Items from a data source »
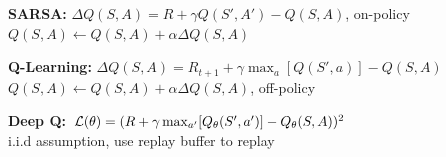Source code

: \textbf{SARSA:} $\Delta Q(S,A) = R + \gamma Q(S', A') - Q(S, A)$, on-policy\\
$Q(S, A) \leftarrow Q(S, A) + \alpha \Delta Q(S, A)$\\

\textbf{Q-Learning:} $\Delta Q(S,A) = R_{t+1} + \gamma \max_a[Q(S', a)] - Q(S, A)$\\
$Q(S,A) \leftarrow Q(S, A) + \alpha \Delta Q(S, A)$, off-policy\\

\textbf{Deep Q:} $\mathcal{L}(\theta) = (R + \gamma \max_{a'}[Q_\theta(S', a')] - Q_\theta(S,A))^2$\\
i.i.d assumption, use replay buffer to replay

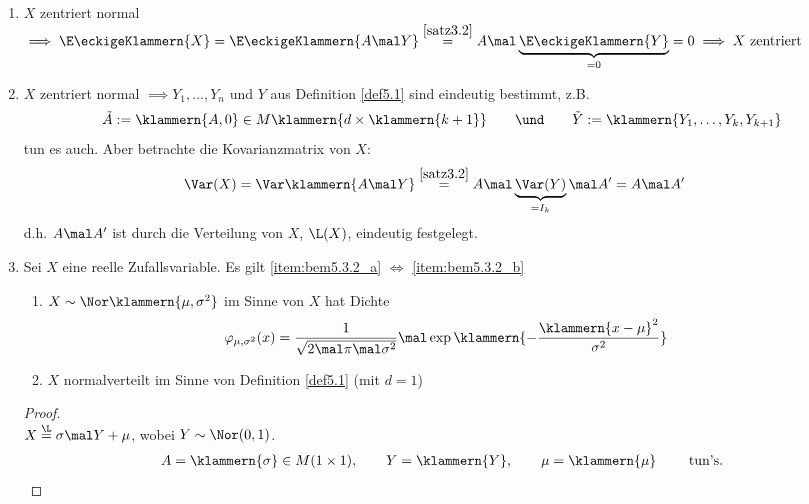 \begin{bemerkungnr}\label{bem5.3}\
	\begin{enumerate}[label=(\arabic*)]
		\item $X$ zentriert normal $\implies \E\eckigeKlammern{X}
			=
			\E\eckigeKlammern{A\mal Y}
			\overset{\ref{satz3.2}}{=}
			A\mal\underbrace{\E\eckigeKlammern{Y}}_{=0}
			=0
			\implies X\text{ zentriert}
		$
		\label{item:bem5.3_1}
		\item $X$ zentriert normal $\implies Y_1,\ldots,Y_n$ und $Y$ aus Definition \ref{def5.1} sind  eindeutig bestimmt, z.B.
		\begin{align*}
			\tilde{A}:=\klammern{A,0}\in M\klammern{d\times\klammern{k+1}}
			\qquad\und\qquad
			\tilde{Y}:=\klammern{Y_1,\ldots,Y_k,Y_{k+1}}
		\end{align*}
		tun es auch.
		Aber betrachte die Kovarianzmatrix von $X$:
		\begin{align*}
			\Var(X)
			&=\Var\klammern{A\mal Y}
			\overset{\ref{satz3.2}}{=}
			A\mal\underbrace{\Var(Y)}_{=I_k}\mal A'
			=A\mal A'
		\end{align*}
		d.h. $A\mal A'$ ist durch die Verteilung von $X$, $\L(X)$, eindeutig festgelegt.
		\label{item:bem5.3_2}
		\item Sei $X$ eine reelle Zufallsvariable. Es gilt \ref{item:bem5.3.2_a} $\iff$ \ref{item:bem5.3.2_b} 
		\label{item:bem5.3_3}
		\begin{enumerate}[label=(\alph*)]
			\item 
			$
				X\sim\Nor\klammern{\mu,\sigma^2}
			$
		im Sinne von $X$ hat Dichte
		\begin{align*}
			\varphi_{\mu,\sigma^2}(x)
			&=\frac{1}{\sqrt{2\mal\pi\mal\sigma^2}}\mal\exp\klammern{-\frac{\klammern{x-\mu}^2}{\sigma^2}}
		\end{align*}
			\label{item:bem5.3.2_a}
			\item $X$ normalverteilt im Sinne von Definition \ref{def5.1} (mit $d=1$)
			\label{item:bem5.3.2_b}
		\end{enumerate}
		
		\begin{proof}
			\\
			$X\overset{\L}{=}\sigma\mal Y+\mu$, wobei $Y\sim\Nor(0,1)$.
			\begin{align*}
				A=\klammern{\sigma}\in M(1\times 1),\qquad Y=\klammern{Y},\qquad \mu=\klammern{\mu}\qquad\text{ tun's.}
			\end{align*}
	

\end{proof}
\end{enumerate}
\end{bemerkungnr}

---

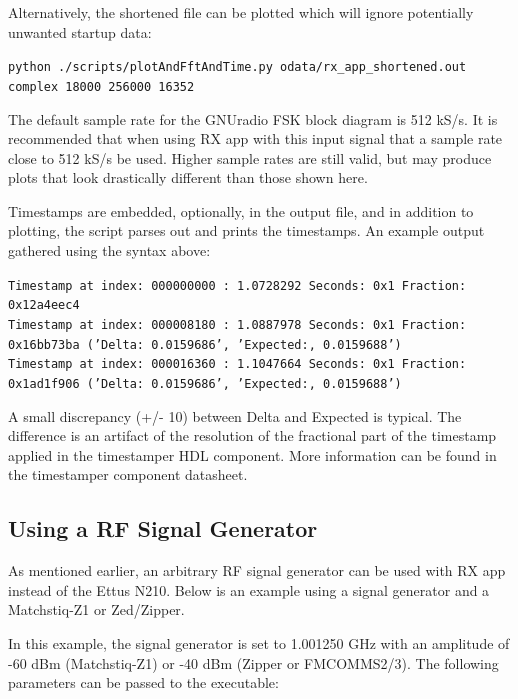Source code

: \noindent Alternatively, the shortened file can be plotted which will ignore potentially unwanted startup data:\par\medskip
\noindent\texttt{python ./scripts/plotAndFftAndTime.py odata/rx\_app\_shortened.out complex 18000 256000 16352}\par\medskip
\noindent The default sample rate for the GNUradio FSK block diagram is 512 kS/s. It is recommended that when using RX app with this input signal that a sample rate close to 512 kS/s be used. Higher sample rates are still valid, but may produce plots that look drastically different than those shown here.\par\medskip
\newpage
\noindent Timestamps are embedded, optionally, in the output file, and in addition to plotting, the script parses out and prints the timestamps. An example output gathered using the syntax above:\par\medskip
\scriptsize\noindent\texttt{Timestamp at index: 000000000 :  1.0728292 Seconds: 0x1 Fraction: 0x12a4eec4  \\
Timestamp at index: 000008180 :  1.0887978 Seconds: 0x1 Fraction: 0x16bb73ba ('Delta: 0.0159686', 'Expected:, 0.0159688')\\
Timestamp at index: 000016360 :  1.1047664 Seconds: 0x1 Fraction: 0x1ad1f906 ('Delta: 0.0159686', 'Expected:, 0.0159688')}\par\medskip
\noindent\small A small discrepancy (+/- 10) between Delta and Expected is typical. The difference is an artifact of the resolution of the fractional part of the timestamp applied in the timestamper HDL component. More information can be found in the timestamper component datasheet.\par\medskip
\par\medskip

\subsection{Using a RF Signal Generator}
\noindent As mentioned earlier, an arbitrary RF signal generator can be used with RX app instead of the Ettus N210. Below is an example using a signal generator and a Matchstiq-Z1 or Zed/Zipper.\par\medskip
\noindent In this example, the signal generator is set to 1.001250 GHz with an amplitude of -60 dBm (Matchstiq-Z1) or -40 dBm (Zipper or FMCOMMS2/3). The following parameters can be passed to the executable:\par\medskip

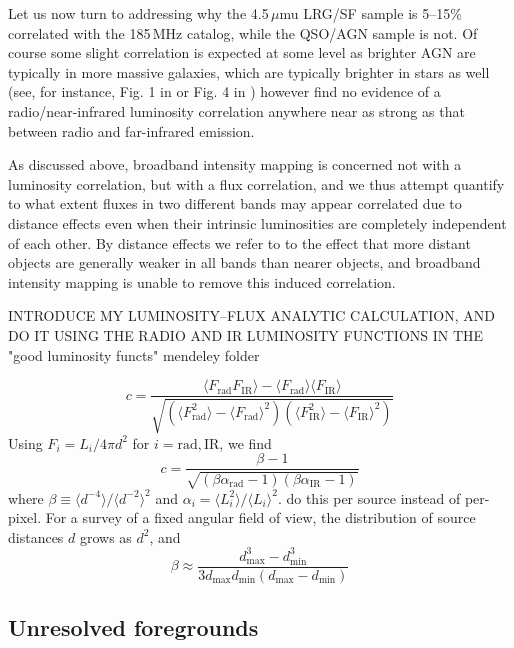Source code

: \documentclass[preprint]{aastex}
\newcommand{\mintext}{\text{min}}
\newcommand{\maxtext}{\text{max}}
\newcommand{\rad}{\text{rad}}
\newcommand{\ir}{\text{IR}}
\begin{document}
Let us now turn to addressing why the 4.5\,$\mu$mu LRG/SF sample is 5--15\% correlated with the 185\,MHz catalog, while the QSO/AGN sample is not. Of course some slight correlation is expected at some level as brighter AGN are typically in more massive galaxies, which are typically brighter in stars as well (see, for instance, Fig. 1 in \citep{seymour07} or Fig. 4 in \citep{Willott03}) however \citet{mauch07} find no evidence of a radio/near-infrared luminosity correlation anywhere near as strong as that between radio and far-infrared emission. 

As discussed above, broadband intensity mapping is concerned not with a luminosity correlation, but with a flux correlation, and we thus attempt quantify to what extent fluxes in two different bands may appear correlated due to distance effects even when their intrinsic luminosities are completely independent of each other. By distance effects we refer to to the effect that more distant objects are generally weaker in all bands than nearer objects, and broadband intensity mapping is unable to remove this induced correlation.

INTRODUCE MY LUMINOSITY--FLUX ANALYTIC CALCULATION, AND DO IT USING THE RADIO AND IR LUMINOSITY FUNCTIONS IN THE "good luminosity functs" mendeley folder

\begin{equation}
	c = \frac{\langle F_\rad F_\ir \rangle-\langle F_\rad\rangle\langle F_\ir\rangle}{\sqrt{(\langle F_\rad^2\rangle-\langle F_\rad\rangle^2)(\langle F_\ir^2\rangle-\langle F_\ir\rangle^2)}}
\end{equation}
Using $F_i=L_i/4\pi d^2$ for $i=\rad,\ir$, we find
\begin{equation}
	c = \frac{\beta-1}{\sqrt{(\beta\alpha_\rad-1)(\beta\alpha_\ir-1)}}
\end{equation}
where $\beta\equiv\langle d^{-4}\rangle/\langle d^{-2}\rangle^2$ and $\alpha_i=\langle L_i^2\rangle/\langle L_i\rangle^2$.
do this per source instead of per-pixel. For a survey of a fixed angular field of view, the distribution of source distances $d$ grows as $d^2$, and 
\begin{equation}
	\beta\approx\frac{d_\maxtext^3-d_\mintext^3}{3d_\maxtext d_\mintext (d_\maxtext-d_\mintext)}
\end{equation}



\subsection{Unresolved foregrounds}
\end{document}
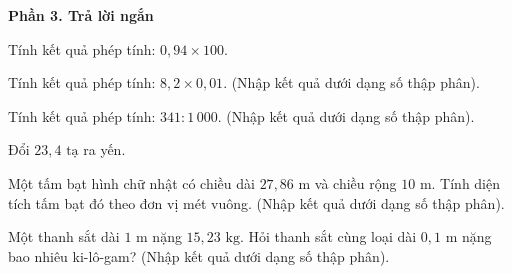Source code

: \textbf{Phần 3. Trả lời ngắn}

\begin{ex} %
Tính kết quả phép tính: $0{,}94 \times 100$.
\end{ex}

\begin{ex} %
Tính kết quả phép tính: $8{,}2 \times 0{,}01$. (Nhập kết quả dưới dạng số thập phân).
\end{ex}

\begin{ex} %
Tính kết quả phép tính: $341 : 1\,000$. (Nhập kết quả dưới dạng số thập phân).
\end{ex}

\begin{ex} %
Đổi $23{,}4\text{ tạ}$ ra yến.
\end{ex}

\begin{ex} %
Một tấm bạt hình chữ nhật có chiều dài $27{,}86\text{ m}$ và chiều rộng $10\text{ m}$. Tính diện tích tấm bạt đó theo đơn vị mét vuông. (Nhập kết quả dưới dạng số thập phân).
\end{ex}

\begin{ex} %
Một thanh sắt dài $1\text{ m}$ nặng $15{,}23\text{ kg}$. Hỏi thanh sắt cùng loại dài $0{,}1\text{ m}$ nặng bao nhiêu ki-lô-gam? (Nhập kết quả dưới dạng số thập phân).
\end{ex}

==

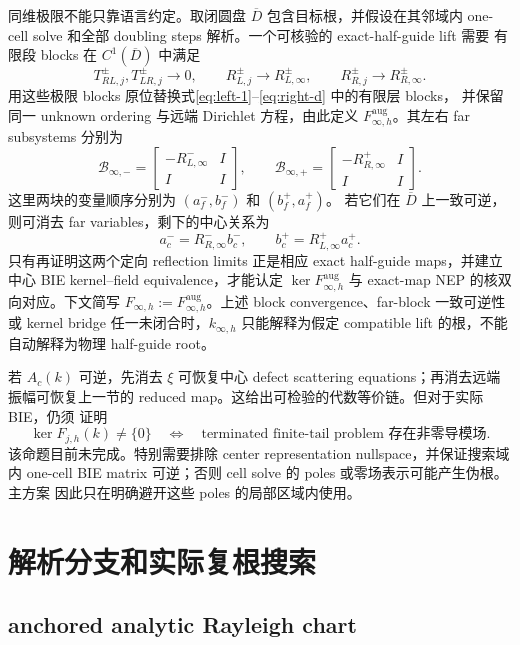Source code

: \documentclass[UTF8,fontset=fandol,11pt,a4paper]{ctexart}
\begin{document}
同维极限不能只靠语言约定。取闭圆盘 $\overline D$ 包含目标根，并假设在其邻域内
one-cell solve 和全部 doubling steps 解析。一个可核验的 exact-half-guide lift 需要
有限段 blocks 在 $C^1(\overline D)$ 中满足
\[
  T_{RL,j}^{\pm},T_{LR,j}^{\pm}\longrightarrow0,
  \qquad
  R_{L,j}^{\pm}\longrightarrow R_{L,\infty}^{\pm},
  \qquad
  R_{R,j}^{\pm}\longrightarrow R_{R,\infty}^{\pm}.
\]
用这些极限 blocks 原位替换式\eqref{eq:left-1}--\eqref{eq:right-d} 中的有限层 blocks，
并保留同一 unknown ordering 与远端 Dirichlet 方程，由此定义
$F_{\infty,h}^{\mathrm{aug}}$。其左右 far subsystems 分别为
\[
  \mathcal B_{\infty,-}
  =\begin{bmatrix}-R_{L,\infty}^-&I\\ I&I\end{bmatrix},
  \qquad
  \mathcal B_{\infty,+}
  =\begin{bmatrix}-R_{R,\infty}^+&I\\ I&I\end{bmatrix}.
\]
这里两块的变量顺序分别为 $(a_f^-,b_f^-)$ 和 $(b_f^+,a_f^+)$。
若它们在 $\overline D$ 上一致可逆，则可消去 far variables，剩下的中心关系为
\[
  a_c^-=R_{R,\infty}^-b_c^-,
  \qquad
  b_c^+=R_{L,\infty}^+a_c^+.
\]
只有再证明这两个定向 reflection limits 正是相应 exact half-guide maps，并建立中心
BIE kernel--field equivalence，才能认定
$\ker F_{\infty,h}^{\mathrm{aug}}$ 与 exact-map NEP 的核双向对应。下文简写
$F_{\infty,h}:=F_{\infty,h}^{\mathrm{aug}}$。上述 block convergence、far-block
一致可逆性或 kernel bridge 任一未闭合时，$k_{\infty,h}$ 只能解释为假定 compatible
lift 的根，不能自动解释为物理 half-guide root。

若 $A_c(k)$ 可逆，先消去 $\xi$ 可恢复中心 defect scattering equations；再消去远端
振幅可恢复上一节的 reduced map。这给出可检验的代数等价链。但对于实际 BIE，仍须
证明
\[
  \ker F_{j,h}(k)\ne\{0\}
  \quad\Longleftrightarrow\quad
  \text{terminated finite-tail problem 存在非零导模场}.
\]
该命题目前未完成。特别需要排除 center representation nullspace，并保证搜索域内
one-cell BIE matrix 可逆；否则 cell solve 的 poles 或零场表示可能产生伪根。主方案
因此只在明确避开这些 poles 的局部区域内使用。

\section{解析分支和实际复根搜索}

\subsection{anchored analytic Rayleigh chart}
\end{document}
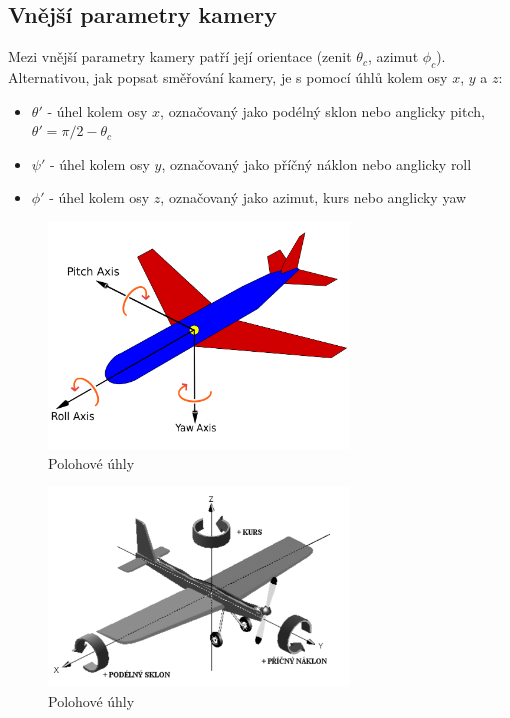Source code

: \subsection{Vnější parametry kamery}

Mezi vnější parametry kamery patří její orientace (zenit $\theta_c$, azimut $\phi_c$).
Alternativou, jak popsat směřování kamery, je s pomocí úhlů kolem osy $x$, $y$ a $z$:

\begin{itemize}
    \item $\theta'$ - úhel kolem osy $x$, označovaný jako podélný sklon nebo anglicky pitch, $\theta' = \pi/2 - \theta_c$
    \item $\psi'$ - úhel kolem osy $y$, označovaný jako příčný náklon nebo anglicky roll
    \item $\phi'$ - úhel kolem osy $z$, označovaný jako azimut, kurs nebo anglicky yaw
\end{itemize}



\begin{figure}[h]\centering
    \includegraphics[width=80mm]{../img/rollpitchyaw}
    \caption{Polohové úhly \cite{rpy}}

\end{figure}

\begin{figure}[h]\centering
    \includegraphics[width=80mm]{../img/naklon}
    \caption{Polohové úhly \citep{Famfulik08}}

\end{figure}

Task requirements »
Would you give again, exactly, the lines in the data above that run from the line containing "a')] - Q_\theta(S,A))^2$\\" to the line containing "tun es auch."? Include both ends and no pictures.

Solution to this problem »
\textbf{Deep Q:} $\mathcal{L}(\theta) = (R + \gamma \max_{a'}[Q_\theta(S', a')] - Q_\theta(S,A))^2$\\
i.i.d assumption, use replay buffer to replay

 \begin{bemerkungnr}\label{bem5.3}\
	\begin{enumerate}[label=(\arabic*)]
		\item $X$ zentriert normal $\implies \E\eckigeKlammern{X}
			=
			\E\eckigeKlammern{A\mal Y}
			\overset{\ref{satz3.2}}{=}
			A\mal\underbrace{\E\eckigeKlammern{Y}}_{=0}
			=0
			\implies X\text{ zentriert}
		$
		\label{item:bem5.3_1}
		\item $X$ zentriert normal $\implies Y_1,\ldots,Y_n$ und $Y$ aus Definition \ref{def5.1} sind  eindeutig bestimmt, z.B.
		\begin{align*}
			\tilde{A}:=\klammern{A,0}\in M\klammern{d\times\klammern{k+1}}
			\qquad\und\qquad
			\tilde{Y}:=\klammern{Y_1,\ldots,Y_k,Y_{k+1}}
		\end{align*}
		tun es auch.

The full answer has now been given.